On the immigration topic I veer a bit less conservative than on other topics. We need to remember that these people do what they do out of DESPERATION. They are a Dad who watches his little boy and girl unable to have the basic necessities, a Mom who watches their babies not get proper medical treatment. People with COVID are turned away from hospitals unless they have money for bribes, because there is only a small fraction of room compared to the people with a need. There is public healthcare known as the "seguro sociál", and the inside of those facilities looks more like a concrete jail in Nairobi than a hospital where you might get well. It is somewhat known that going in is a cross between a tiny chance at getting help vs. a death sentence. There are not enough jobs for everyone; an inlaw of mine works 40 hours a week for a tiny hotel that pays her about $30 per month. She can't say "No" because there is nothing else. If they stopped paying her completely she would keep working 40 hours a week because that earns her the right to remain in the paying position, should the virus end and things go back to "normal"--total exploitation & abuse. BTW, she has a college degree. Another inlaw of mine has a full bachelor's Accounting degree + license, and he's been looking for jobs, including those that pay a few dollars a week for cleaning, with no luck for a year. He's tried to move to bigger cities but they come with very expensive apartments and heavy crime and hasn't had any luck anyway - and if he did, the disposable income would probably be similar to the options in the smaller city in which he lives. In the state where they live, an entire generation of working-age males have been gunned down by cartel violence, often having nothing to do with the victim. Girls disappear and bodies are only occasionally found. Older people get diseases that they have no $$ hope of treating and lay at home until they die...Usually the cause of death is chaulked up to "la gripa" - basically the flu, nobody really knows, probably was something trivial if it were here..
Another of my inlaws just finished all her studies to be a medical doctor and is currently in residency. She makes pennies--very close to zero--and is required to be a front line COVID worker 7 days a week if she wants the position. Their new president is very "progressive" (liberal), the first thing he did is decree to lower the pay of doctors and require them to undergo a long period of helping rural villages for free in VERY dangerous places - Ranchos, so to speak, which my niece completed without losing her life. I've wondered (out loud) to her why she doesn't start the process of coming here--Doctors here make a LOT ... It comes down to she really doesn't want to, she's lived 28 years watching the suffering of her city and the idea of staying to be helpful where it's needed is more appealing to her...A heart I can hardly imagine, as an American. (In Mexico teachers often make more than doctors). She already got COVID (I believe--a respiratory problem that lasted a month), but we don't know, because a test was not available for her.
Then these people watch an America where we let in a billion Asians and Indians and it is so much safer and more secure, and people generally have the basics.
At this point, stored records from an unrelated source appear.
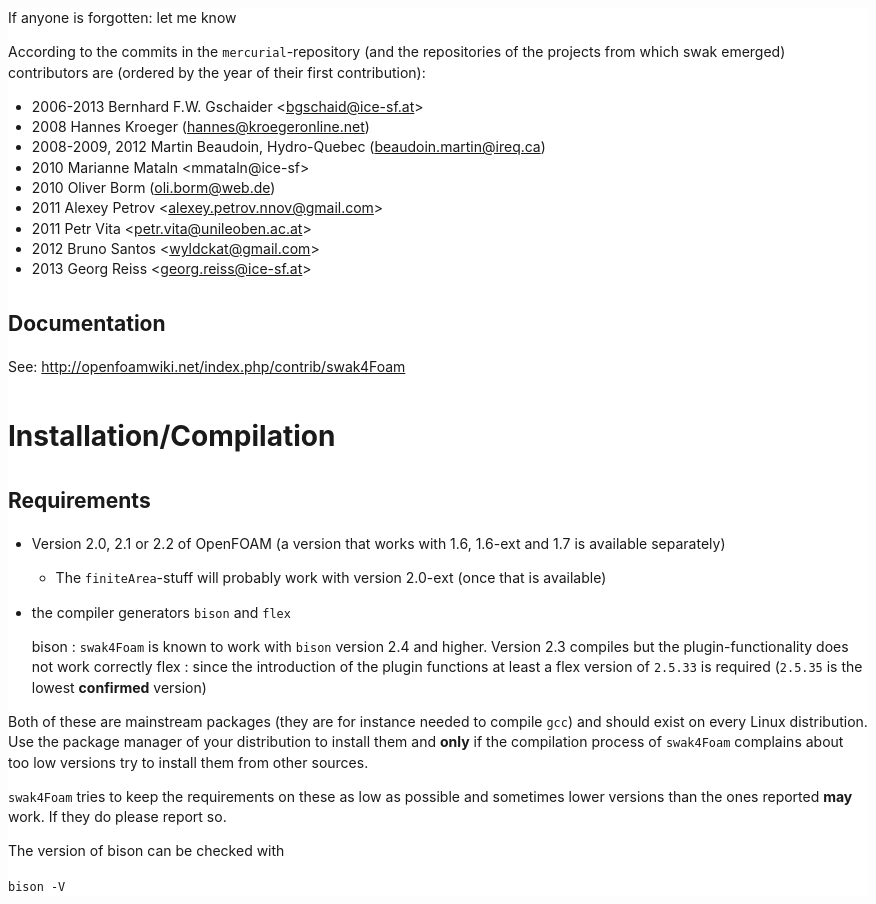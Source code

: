 If anyone is forgotten: let me know

According to the commits in the `mercurial`-repository (and the
repositories of the projects from which swak emerged) contributors are
(ordered by the year of their first contribution):

-   2006-2013 Bernhard F.W. Gschaider \<bgschaid@ice-sf.at\>
-   2008 Hannes Kroeger (hannes@kroegeronline.net)
-   2008-2009, 2012 Martin Beaudoin, Hydro-Quebec
    (beaudoin.martin@ireq.ca)
-   2010 Marianne Mataln \<mmataln@ice-sf\>
-   2010 Oliver Borm (oli.borm@web.de)
-   2011 Alexey Petrov \<alexey.petrov.nnov@gmail.com\>
-   2011 Petr Vita \<petr.vita@unileoben.ac.at\>
-   2012 Bruno Santos \<wyldckat@gmail.com\>
-   2013 Georg Reiss \<georg.reiss@ice-sf.at\>

Documentation
-------------

See: <http://openfoamwiki.net/index.php/contrib/swak4Foam>

Installation/Compilation
========================

Requirements
------------

-   Version 2.0, 2.1 or 2.2 of OpenFOAM (a version that works with 1.6,
    1.6-ext and 1.7 is available separately)

    -   The `finiteArea`-stuff will probably work with version 2.0-ext
        (once that is available)
-   the compiler generators `bison` and `flex`

    bison
    :   `swak4Foam` is known to work with `bison` version 2.4 and
        higher. Version 2.3 compiles but the plugin-functionality does
        not work correctly
    flex
    :   since the introduction of the plugin functions at least a flex
        version of `2.5.33` is required (`2.5.35` is the lowest
        **confirmed** version)

Both of these are mainstream packages (they are for instance needed to
compile `gcc`) and should exist on every Linux distribution. Use the
package manager of your distribution to install them and **only** if the
compilation process of `swak4Foam` complains about too low versions try
to install them from other sources.

`swak4Foam` tries to keep the requirements on these as low as possible
and sometimes lower versions than the ones reported **may** work. If
they do please report so.

The version of bison can be checked with

``` {.example}
bison -V
```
A lot of Hispanics from poorer countries have college degrees but for some reason the visas seem to go to the ones I mentioned.
I'm not naive; I realize that one country can only hold "so many" people. At some point the doors to the house have to close for the sake of the family. But given that our border situation is porous and for whatever reason they DO get here, I'd recommend a healthy dose of compassion go along with any policy making in that regard.
There are groups clamoring for attention in the US that I have less sympathy for by a long shot. People with the same opportunities everyone else has who have simply achieved less for a variety of reasons--most of them having to do with personal choice. Then there are people outside the US who were just born in the wrong place. I was born in a "right" place and can take no credit for that. I try to remember this when it comes to immigration policy discussions.